Wall Street Journal verweist auf Trumps eigene Wahlkampfaussagen in Rüge des neuen H-1B-Gebührenplans

Autor: Rawstory·

Wichtige Erkenntnisse

  • Ein Richter hatte die vorgeschlagene H-1B-Einstellungsgebühr von 100.000 US-Dollar als verfassungswidrige Steuer ohne Zustimmung des Kongresses eingestuft; die Regierung versucht nun, sie über ein anderes Gesetz erneut einzuführen.
  • Der Redaktionsbeirat des Wall Street Journal erklärte, der Plan widerspreche Trumps Wahlkampfrhetorik von 2024, in der er eine Ausweitung der Pipeline ausländischer Talente befürwortete und automatische Green Cards für ausländische Absolventen vorschlug.
  • Der Beirat verwies auf Daten der National Foundation for American Policy, wonach Ausländer etwa 75 % bis 80 % der Vollzeit-Absolventenstudierenden in KI-nahen Bereichen ausmachen.
  • Das Editorial argumentierte, dass kleinere Unternehmen und Start-ups sich die Gebühr kaum leisten könnten und mit Big Tech um ausländische Talente konkurrieren müssten.
  • Unternehmen wie Nvidia, Google, OpenAI und SpaceX wurden laut dem Beirat teilweise von Einwanderern gegründet.
Wall Street Journal verweist auf Trumps eigene Wahlkampfaussagen in Rüge des neuen H-1B-Gebührenplans

Präsident Donald Trump versucht erneut, per Dekret hohe neue Gebühren für Unternehmen zu verhängen, die ausländische Arbeitskräfte einstellen – ein Schritt, der in direktem Widerspruch zu seiner eigenen Wahlkampfbotschaft steht, wie der Redaktionsbeirat des Wall Street Journal am Freitag schrieb (WSJ-Kommentar).

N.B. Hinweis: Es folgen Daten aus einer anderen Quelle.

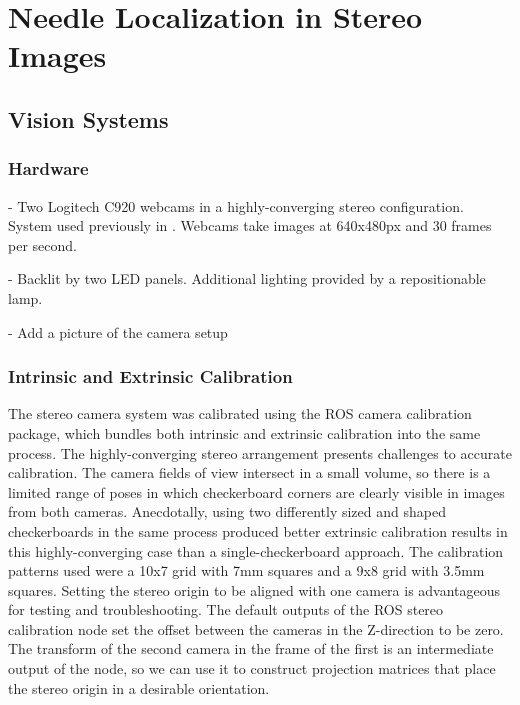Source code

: %
%
%



\chapter{Needle Localization in Stereo Images}
\label{stereotracking} %

\section{Vision Systems}
\subsection{Hardware}
- Two Logitech C920 webcams in a highly-converging stereo configuration. System used previously in \cite{wartenberg_closed-loop_2017}. Webcams take images at 640x480px and 30 frames per second.

- Backlit by two LED panels. Additional lighting provided by a repositionable lamp.

- Add a picture of the camera setup

\subsection{Intrinsic and Extrinsic Calibration}
	The stereo camera system was calibrated using the ROS camera calibration package, which bundles both intrinsic and extrinsic calibration into the same process. The highly-converging stereo arrangement presents challenges to accurate calibration. The camera fields of view intersect in a small volume, so there is a limited range of poses in which checkerboard corners are clearly visible in images from both cameras. Anecdotally, using two differently sized and shaped checkerboards in the same process produced better extrinsic calibration results in this highly-converging case than a single-checkerboard approach. The calibration patterns used were a 10x7 grid with 7mm squares and a 9x8 grid with 3.5mm squares. 
	Setting the stereo origin to be aligned with one camera is advantageous for testing and troubleshooting. The default outputs of the ROS stereo calibration node set the offset between the cameras in the Z-direction to be zero. The transform of the second camera in the frame of the first is an intermediate output of the node, so we can use it to construct projection matrices that place the stereo origin in a desirable orientation.
    
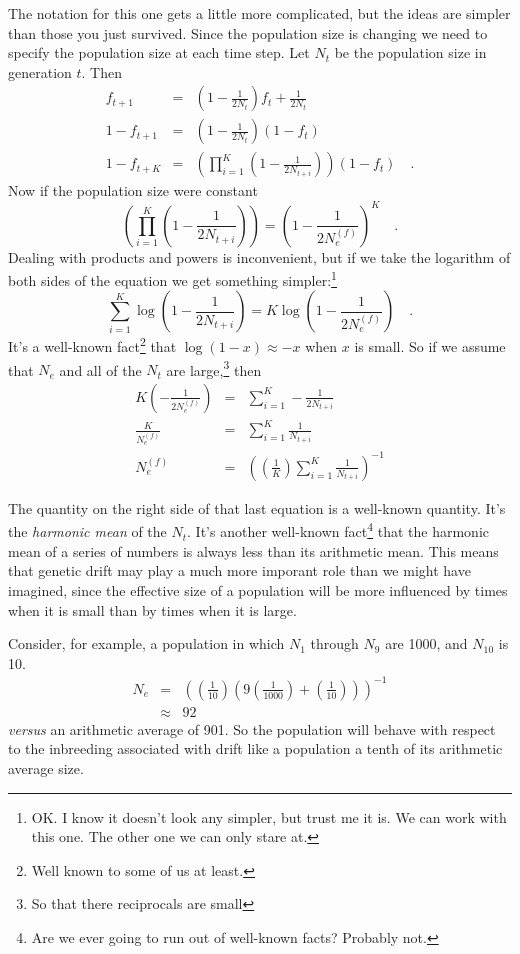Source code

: \documentclass[12pt]{article}
\begin{document}
The notation for this one gets a little more complicated, but the
ideas are simpler than those you just survived. Since the population
size is changing we need to specify the population size at each time
step. Let $N_t$ be the population size in generation $t$. Then
\begin{eqnarray*}
f_{t+1} &=& \left(1-\frac{1}{2N_t}\right)f_t + \frac{1}{2N_t} \\
1 - f_{t+1} &=& \left(1-\frac{1}{2N_t}\right)(1-f_t) \\
1 - f_{t+K} &=&
\left(\prod_{i=1}^K\left(1-\frac{1}{2N_{t+i}}\right)\right)(1-f_t) \quad .
\end{eqnarray*}
Now if the population size were constant
\[
\left(\prod_{i=1}^K\left(1-\frac{1}{2N_{t+i}}\right)\right) =
\left(1 - \frac{1}{2N_e^{(f)}}\right)^K \quad .
\]
Dealing with products and powers is inconvenient, but if we take the
logarithm of both sides of the equation we get something
simpler:\footnote{OK. I know it doesn't look any simpler, but trust me
  it is. We can work with this one. The other one we can only stare
  at.} 
\[
\sum_{i=1}^K\log\left(1-\frac{1}{2N_{t+i}}\right) =
K\log\left(1 - \frac{1}{2N_e^{(f)}}\right) \quad .
\]
It's a well-known fact\footnote{Well known to some of us at least.}
that $\log(1-x) \approx -x$ when $x$ is small. So if we assume that
$N_e$ and all of the $N_{t}$ are large,\footnote{So that there
  reciprocals are small} then
\begin{eqnarray*}
K\left(-\frac{1}{2N_e^{(f)}}\right)
  &=& \sum_{i=1}^K-\frac{1}{2N_{t+i}} \\
\frac{K}{N_e^{(f)}} &=& \sum_{i=1}^K\frac{1}{N_{t+i}} \\
N_e^{(f)} &=& \left(\left(\frac{1}{K}\right)
                    \sum_{i=1}^K\frac{1}{N_{t+i}}\right)^{-1}
\end{eqnarray*}

The quantity on the right side of that last equation is a well-known
quantity. It's the {\it harmonic mean} of the $N_{t}$.  It's another
well-known fact\footnote{Are we ever going to run out of well-known
  facts? Probably not.} that the harmonic mean of a series of numbers
is always less than its arithmetic mean. This means that genetic drift
may play a much more imporant role than we might have imagined, since
the effective size of a population will be more influenced by times
when it is small than by times when it is large.

Consider, for example, a population in which $N_1$ through $N_9$ are
1000, and $N_{10}$ is 10.
\begin{eqnarray*}
N_e &=& \left(\left(\frac{1}{10}\right)
            \left(9\left(\frac{1}{1000}\right) +
                   \left(\frac{1}{10}\right)\right)\right)^{-1} \\
    &\approx& 92
\end{eqnarray*}
{\it versus\/} an arithmetic average of 901. So the population will
behave with respect to the inbreeding associated with drift like a
population a tenth of its arithmetic average size.
\end{document}
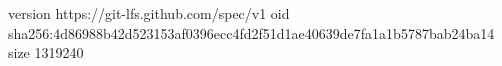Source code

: version https://git-lfs.github.com/spec/v1
oid sha256:4d86988b42d523153af0396ecc4fd2f51d1ae40639de7fa1a1b5787bab24ba14
size 1319240
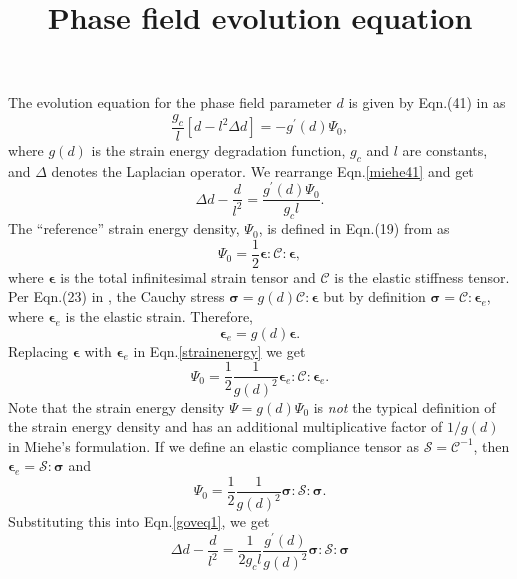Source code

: \documentclass[10pt,onecolumn]{article}
\title{Phase field evolution equation}
\author{}
\date{}
\newcommand{\bs}[1]{\ensuremath{\boldsymbol{#1}}}
\newcommand{\e}{\bs{\epsilon}}
\newcommand{\s}{\bs{\sigma}}
\newcommand{\C}{\mathcal{C}}
\newcommand{\eS}{\mathcal{S}}
\begin{document}
\maketitle

The evolution equation for the phase field parameter $d$ is given by Eqn.(41) in \cite{miehe2010} as
%
\begin{equation}
\label{miehe41}
\frac{g_c}{l}\left[d-l^2\Delta d\right]=-g^\prime(d)\Psi_0,
\end{equation}
%
where $g(d)$ is the strain energy degradation function, $g_c$ and $l$ are constants, and $\Delta$ denotes the Laplacian operator. We rearrange Eqn.\eqref{miehe41} and get
%
\begin{equation}
\label{goveq1}
\Delta d-\frac{d}{l^2}=\frac{g^\prime(d)\Psi_0}{g_c l}.
\end{equation}
%
The ``reference'' strain energy density, $\Psi_0$, is defined in Eqn.(19) from \cite{miehe2010} as 
%
\begin{equation}
\label{strainenergy}
\Psi_0=\frac{1}{2} \e:\C:\e,
\end{equation}
%
where  $\e$ is the total infinitesimal strain tensor and $\C$ is the elastic stiffness tensor. Per Eqn.(23) in \cite{miehe2010}, the Cauchy stress $\s=g(d) \C:\e$ but by definition $\s=\C:\e_e$, where $\e_e$ is the elastic strain. Therefore,
%
\[\e_e=g(d)\e.\]
%
Replacing $\e$ with $\e_e$ in Eqn.\eqref{strainenergy} we get
%
\begin{equation}
\label{strainenergy2}
\Psi_0=\frac{1}{2}\frac{1}{g(d)^2}\e_e:\C:\e_e.
\end{equation}
%
Note that the strain energy density $\Psi=g(d) \Psi_0$ is \emph{not} the typical definition of the strain energy density and has an additional multiplicative factor of $1/g(d)$ in Miehe's formulation. If we define an elastic compliance tensor as $\eS=\C^{-1}$, then $\e_e=\eS:\s$ and
%
\begin{equation}
\label{strainenergy3}
\Psi_0=\frac{1}{2}\frac{1}{g(d)^2}\s:\eS:\s.
\end{equation}
%
Substituting this into Eqn.\eqref{goveq1}, we get
%
\begin{equation}
\label{goveq2}
\Delta d-\frac{d}{l^2}=\frac{1}{2g_c l}\frac{g^\prime(d)}{g(d)^2} \s:\eS:\s
\end{equation}



\end{document}
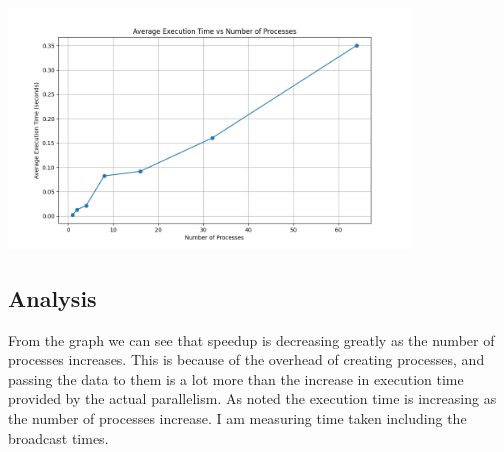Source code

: \documentclass[12pt]{article}
\begin{document}
\begin{center}
    \includegraphics[width=0.8\textwidth]{avg_execution_time_vs_processes.png}
    \label{fig:execution_time_processes}
\end{center}

\subsection*{Analysis}
From the graph we can see that speedup is decreasing greatly as the number of processes increases. This is because of the overhead of creating processes, and passing the data to them is a lot more than the increase in execution time provided by the actual parallelism. As noted the execution time is increasing as the number of processes increase. I am measuring time taken including the broadcast times.
\end{document}
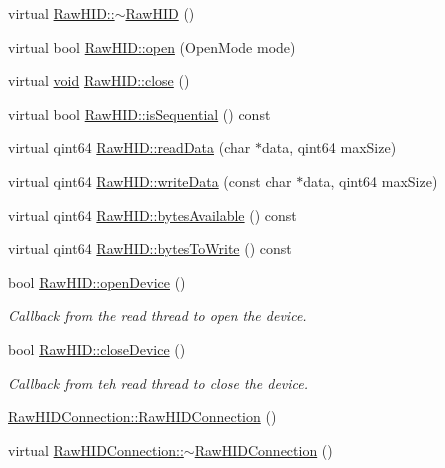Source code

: \begin{DoxyCompactItemize}
\item 
virtual \hyperlink{group___raw_h_i_d_plugin_gaa925a3d3cbb80dd61705cedd4a0d5167}{\-Raw\-H\-I\-D\-::$\sim$\-Raw\-H\-I\-D} ()
\item 
virtual bool \hyperlink{group___raw_h_i_d_plugin_ga58a13b23858ae0b323802154fa2b93a8}{\-Raw\-H\-I\-D\-::open} (\-Open\-Mode mode)
\item 
virtual \hyperlink{group___u_a_v_objects_plugin_ga444cf2ff3f0ecbe028adce838d373f5c}{void} \hyperlink{group___raw_h_i_d_plugin_gad109f6050214525dde9804f5a20bf53f}{\-Raw\-H\-I\-D\-::close} ()
\item 
virtual bool \hyperlink{group___raw_h_i_d_plugin_gaf9b8ab547528829a7ef19c1d9a9e692a}{\-Raw\-H\-I\-D\-::is\-Sequential} () const 
\item 
virtual qint64 \hyperlink{group___raw_h_i_d_plugin_gac4b532c2c57925141897d91434924e80}{\-Raw\-H\-I\-D\-::read\-Data} (char $\ast$data, qint64 max\-Size)
\item 
virtual qint64 \hyperlink{group___raw_h_i_d_plugin_ga59184fec2a68eecf3e08e81303b8cdbe}{\-Raw\-H\-I\-D\-::write\-Data} (const char $\ast$data, qint64 max\-Size)
\item 
virtual qint64 \hyperlink{group___raw_h_i_d_plugin_ga5bd4826624aa1689aedbfd1832c4ddb4}{\-Raw\-H\-I\-D\-::bytes\-Available} () const 
\item 
virtual qint64 \hyperlink{group___raw_h_i_d_plugin_gaf0246fd49e7dc9cda82b983312f4a782}{\-Raw\-H\-I\-D\-::bytes\-To\-Write} () const 
\item 
bool \hyperlink{group___raw_h_i_d_plugin_gafc323c516287e2e1e5e12b425cd28b4b}{\-Raw\-H\-I\-D\-::open\-Device} ()
\begin{DoxyCompactList}\small\item\em \-Callback from the read thread to open the device. \end{DoxyCompactList}\item 
bool \hyperlink{group___raw_h_i_d_plugin_ga6cf706b44d1aaf58b4218b3cacbc6218}{\-Raw\-H\-I\-D\-::close\-Device} ()
\begin{DoxyCompactList}\small\item\em \-Callback from teh read thread to close the device. \end{DoxyCompactList}\item 
\hyperlink{group___raw_h_i_d_plugin_gaa6d75047d32946b3823a1cfe7b4d7328}{\-Raw\-H\-I\-D\-Connection\-::\-Raw\-H\-I\-D\-Connection} ()
\item 
virtual \hyperlink{group___raw_h_i_d_plugin_ga5d3dcc8e69d09013ff84a3412f1ccee7}{\-Raw\-H\-I\-D\-Connection\-::$\sim$\-Raw\-H\-I\-D\-Connection} ()

\end{DoxyCompactItemize}
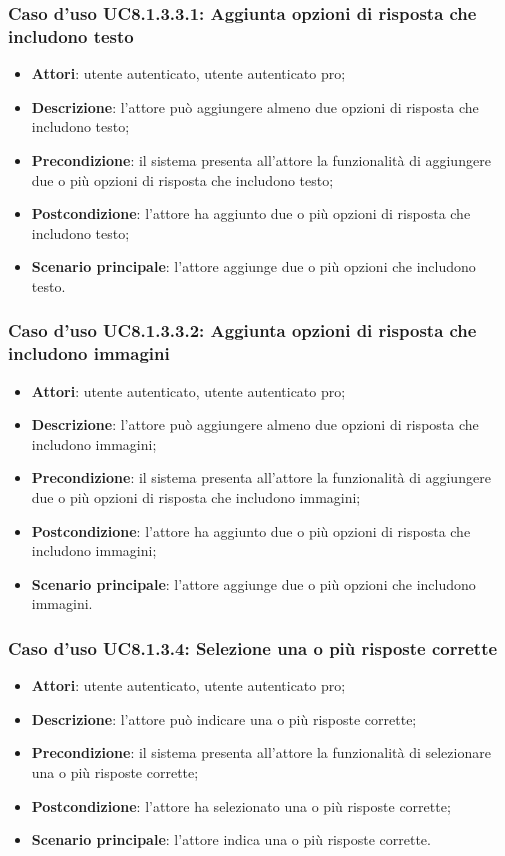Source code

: \subsubsection{Caso d'uso UC8.1.3.3.1: Aggiunta opzioni di risposta che includono testo}
	\begin{itemize}
		\item
			\textbf{Attori}: utente autenticato, utente autenticato pro;
		\item		
			\textbf{Descrizione}: l'attore può aggiungere almeno due opzioni di risposta che includono testo;
		\item
			\textbf{Precondizione}: il sistema presenta all'attore la funzionalità di aggiungere due o più opzioni di risposta che includono testo;
		\item
			\textbf{Postcondizione}: l'attore ha aggiunto due o più opzioni di risposta che includono testo;
		\item
			\textbf{Scenario principale}: l'attore aggiunge due o più opzioni che includono testo.				
	\end{itemize}	

\subsubsection{Caso d'uso UC8.1.3.3.2: Aggiunta opzioni di risposta che includono immagini}
	\begin{itemize}
		\item
			\textbf{Attori}: utente autenticato, utente autenticato pro;
		\item		
			\textbf{Descrizione}: l'attore può aggiungere almeno due opzioni di risposta che includono immagini;
		\item
			\textbf{Precondizione}: il sistema presenta all'attore la funzionalità di aggiungere due o più opzioni di risposta che includono immagini;
		\item
			\textbf{Postcondizione}: l'attore ha aggiunto due o più opzioni di risposta che includono immagini;
		\item
			\textbf{Scenario principale}: l'attore aggiunge due o più opzioni che includono immagini. 				
	\end{itemize}	
		
\subsubsection{Caso d'uso UC8.1.3.4: Selezione una o più risposte corrette}
	\begin{itemize}
		\item
			\textbf{Attori}: utente autenticato, utente autenticato pro;
		\item		
			\textbf{Descrizione}: l'attore può indicare una o più risposte corrette;
		\item
			\textbf{Precondizione}: il sistema presenta all'attore la funzionalità di selezionare una o più risposte corrette;
		\item
			\textbf{Postcondizione}: l'attore ha selezionato una o più risposte corrette;
		\item
			\textbf{Scenario principale}: l'attore indica una o più risposte corrette. 			
	\end{itemize}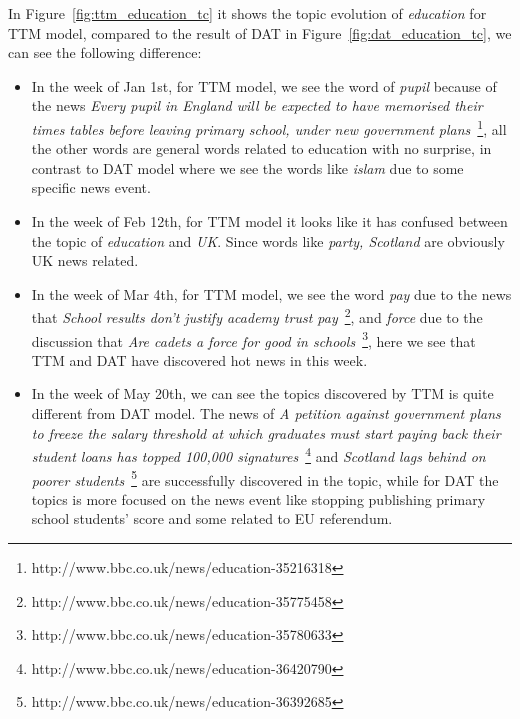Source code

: In Figure~\ref{fig:ttm_education_tc} it shows the topic evolution of \textit{education} for TTM model, compared to the result of DAT in Figure~\ref{fig:dat_education_tc}, we can see the following difference:
\begin{itemize}
    \item In the week of Jan 1st, for TTM model, we see the word of \textit{pupil} because of the news \textit{Every pupil in England will be expected to have memorised their times tables before leaving primary school, under new government plans}~\footnote{http://www.bbc.co.uk/news/education-35216318}, all the other words are general words related to education with no surprise, in contrast to DAT model where we see the words like \textit{islam} due to some specific news event.
    \item In the week of Feb 12th, for TTM model it looks like it has confused between the topic of \textit{education} and \textit{UK}. Since words like \textit{party, Scotland} are obviously UK news related.
    \item In the week of Mar 4th, for TTM model, we see the word \textit{pay} due to the news that \textit{School results don't justify academy trust pay}~\footnote{http://www.bbc.co.uk/news/education-35775458}, and \textit{force} due to the discussion that \textit{Are cadets a force for good in schools}~\footnote{http://www.bbc.co.uk/news/education-35780633}, here we see that TTM and DAT have discovered hot news in this week.
    \item In the week of May 20th, we can see the topics discovered by TTM is quite different from DAT model. The news of \textit{A petition against government plans to freeze the salary threshold at which graduates must start paying back their student loans has topped 100,000 signatures}~\footnote{http://www.bbc.co.uk/news/education-36420790} and \textit{Scotland lags behind on poorer students}~\footnote{http://www.bbc.co.uk/news/education-36392685} are successfully discovered in the topic, while for DAT the topics is more focused on the news event like stopping publishing primary school students' score and some related to EU referendum.
\end{itemize}

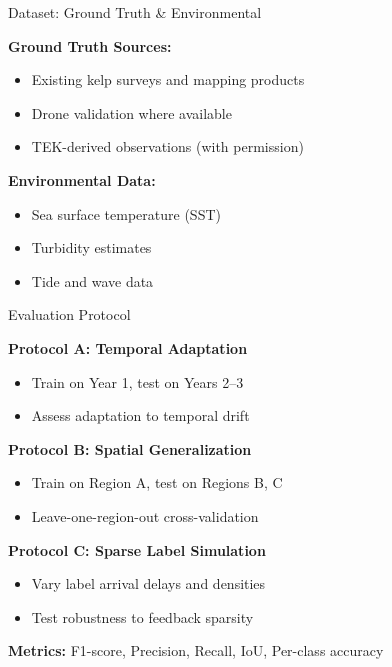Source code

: \documentclass[10pt,xcolor={table,dvipsnames},t]{beamer}
\begin{document}
\begin{frame}{Dataset: Ground Truth \& Environmental}

\textbf{Ground Truth Sources:}
\begin{itemize}
  \item Existing kelp surveys and mapping products
  \item Drone validation where available
  \item TEK-derived observations (with permission)
\end{itemize}

\vspace{0.5em}
\textbf{Environmental Data:}
\begin{itemize}
  \item Sea surface temperature (SST)
  \item Turbidity estimates
  \item Tide and wave data
\end{itemize}

\end{frame}

\begin{frame}{Evaluation Protocol}

\textbf{Protocol A: Temporal Adaptation}
\begin{itemize}
  \item Train on Year 1, test on Years 2--3
  \item Assess adaptation to temporal drift
\end{itemize}

\textbf{Protocol B: Spatial Generalization}
\begin{itemize}
  \item Train on Region A, test on Regions B, C
  \item Leave-one-region-out cross-validation
\end{itemize}

\textbf{Protocol C: Sparse Label Simulation}
\begin{itemize}
  \item Vary label arrival delays and densities
  \item Test robustness to feedback sparsity
\end{itemize}

\textbf{Metrics:} F1-score, Precision, Recall, IoU, Per-class accuracy

\end{frame}
\end{document}
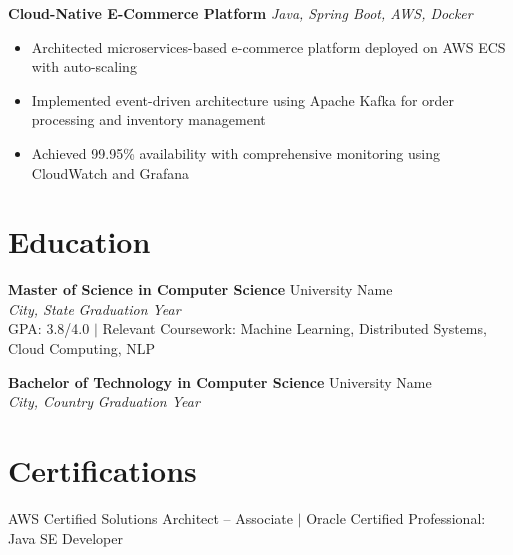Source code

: \documentclass[11pt,a4paper]{article}
\begin{document}
\textbf{Cloud-Native E-Commerce Platform} \hfill \textit{Java, Spring Boot, AWS, Docker}
\begin{itemize}
    \item Architected microservices-based e-commerce platform deployed on AWS ECS with auto-scaling
    \item Implemented event-driven architecture using Apache Kafka for order processing and inventory management
    \item Achieved 99.95\% availability with comprehensive monitoring using CloudWatch and Grafana
\end{itemize}

\section{Education}

\textbf{Master of Science in Computer Science} \hfill University Name\\
\textit{City, State} \hfill \textit{Graduation Year}\\
GPA: 3.8/4.0 $\vert$ Relevant Coursework: Machine Learning, Distributed Systems, Cloud Computing, NLP

\textbf{Bachelor of Technology in Computer Science} \hfill University Name\\
\textit{City, Country} \hfill \textit{Graduation Year}

\section{Certifications}
AWS Certified Solutions Architect -- Associate $\vert$
Oracle Certified Professional: Java SE Developer
\end{document}
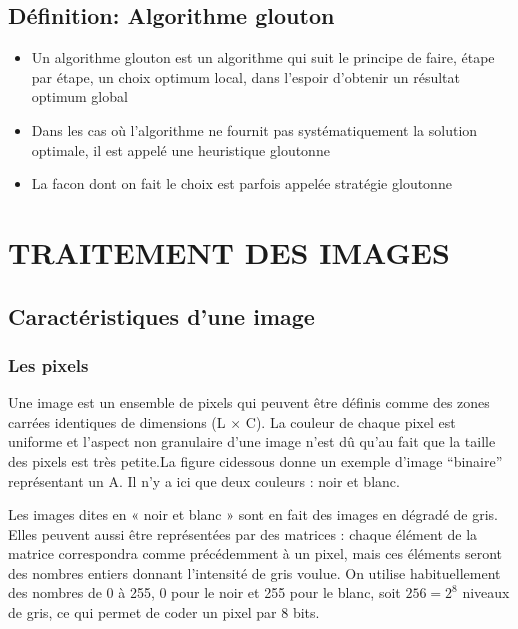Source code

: \documentclass[letterpaper,10pt,english]{jupyterBook}
\begin{document}
\section{Définition: Algorithme glouton}
\label{\detokenize{notebooks/dynamicProgramming/glouton:definition-algorithme-glouton}}\begin{itemize}
\item {} 
\sphinxAtStartPar
Un algorithme glouton est un algorithme qui suit le principe de faire, étape par étape, un choix optimum local, dans l’espoir d’obtenir un résultat optimum global

\item {} 
\sphinxAtStartPar
Dans les cas où l’algorithme ne fournit pas systématiquement la solution optimale, il est appelé une heuristique gloutonne

\item {} 
\sphinxAtStartPar
La facon dont on fait le choix est parfois appelée stratégie gloutonne

\end{itemize}


\chapter{TRAITEMENT DES IMAGES}
\label{\detokenize{notebooks/images/TRAITEMENT-DES-IMAGES:traitement-des-images}}\label{\detokenize{notebooks/images/TRAITEMENT-DES-IMAGES::doc}}

\section{Caractéristiques d’une image}
\label{\detokenize{notebooks/images/TRAITEMENT-DES-IMAGES:caracteristiques-dune-image}}

\subsection{Les pixels}
\label{\detokenize{notebooks/images/TRAITEMENT-DES-IMAGES:les-pixels}}
\sphinxAtStartPar
Une image est un ensemble de pixels qui peuvent être définis comme des zones carrées identiques de dimensions (L × C). La couleur de chaque pixel est uniforme et l’aspect non granulaire d’une image n’est dû qu’au fait que la taille des pixels est très petite.La figure ci\sphinxhyphen{}dessous donne un exemple d’image “binaire” représentant un A. Il n’y a ici que deux couleurs : noir et blanc.

\sphinxAtStartPar
Les images dites en « noir et blanc » sont en fait des images en dégradé de gris. Elles peuvent aussi être représentées par des matrices : chaque élément de la matrice correspondra comme précédemment à un pixel, mais ces éléments seront des nombres entiers donnant l’intensité de gris voulue. On utilise habituellement des nombres de 0 à 255, 0 pour le noir et 255 pour le blanc, soit \(256 = 2^8\) niveaux de gris, ce qui permet de coder un pixel par 8 bits.
\end{document}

Die Regierung hatte zuvor eine Gebühr von 100.000 US-Dollar für Unternehmen vorgeschlagen, die Arbeitnehmer mit H-1B-Visum einstellen, das für hochqualifizierte Einwanderer wie Technologiearbeiter verwendet wird. Ein Richter verwarf diesen Vorschlag als verfassungswidrige Steuer, die ohne Zustimmung des Kongresses erhoben wurde, doch die Regierung versucht nun, die Gebühr auf Grundlage eines anderen Gesetzes erneut einzuführen (Berichterstattung von Raw Story). Der Rechtsstreit berührt eine langjährige verfassungsrechtliche Beschränkung: Maßnahmen zur Einnahmeerzielung erfordern in der Regel ein Tätigwerden des Kongresses, und das frühere Urteil verdeutlichte die Grenzen der Nutzung exekutiver Befugnisse zur Erhebung von Abgaben, die als Steuern wirken.

Trumps Anhänger haben argumentiert, die Gebühr werde mehr Arbeitsplätze für amerikanische Arbeitnehmer freisetzen, doch der Redaktionsbeirat hält sie tatsächlich für schädlich. „Unternehmen investieren stark in die Ausbildung amerikanischer Arbeitnehmer, aber die Colleges bilden zu wenige Absolventen mit den besonderen Fähigkeiten aus, die Arbeitgeber benötigen – etwa in Cybersicherheit und Robotik“, schrieb der Beirat. Er verwies zudem auf Daten der National Foundation for American Policy, wonach „Ausländer etwa 75 % bis 80 % der Vollzeit-Absolventenstudierenden in KI-nahen Bereichen ausmachen“. Die Debatte über H-1B-Gebühren kommt, während das Visaprogramm seit langem ein Zankapfel zwischen Wirtschaftsverbänden, die auf es zur Besetzung spezialisierter Stellen angewiesen sind, und Kritikern ist, die argumentieren, es verdränge amerikanische Arbeitnehmer – eine Kluft, die sich im Rennen um KI-Talente zwischen großen Technologieunternehmen zugespitzt hat.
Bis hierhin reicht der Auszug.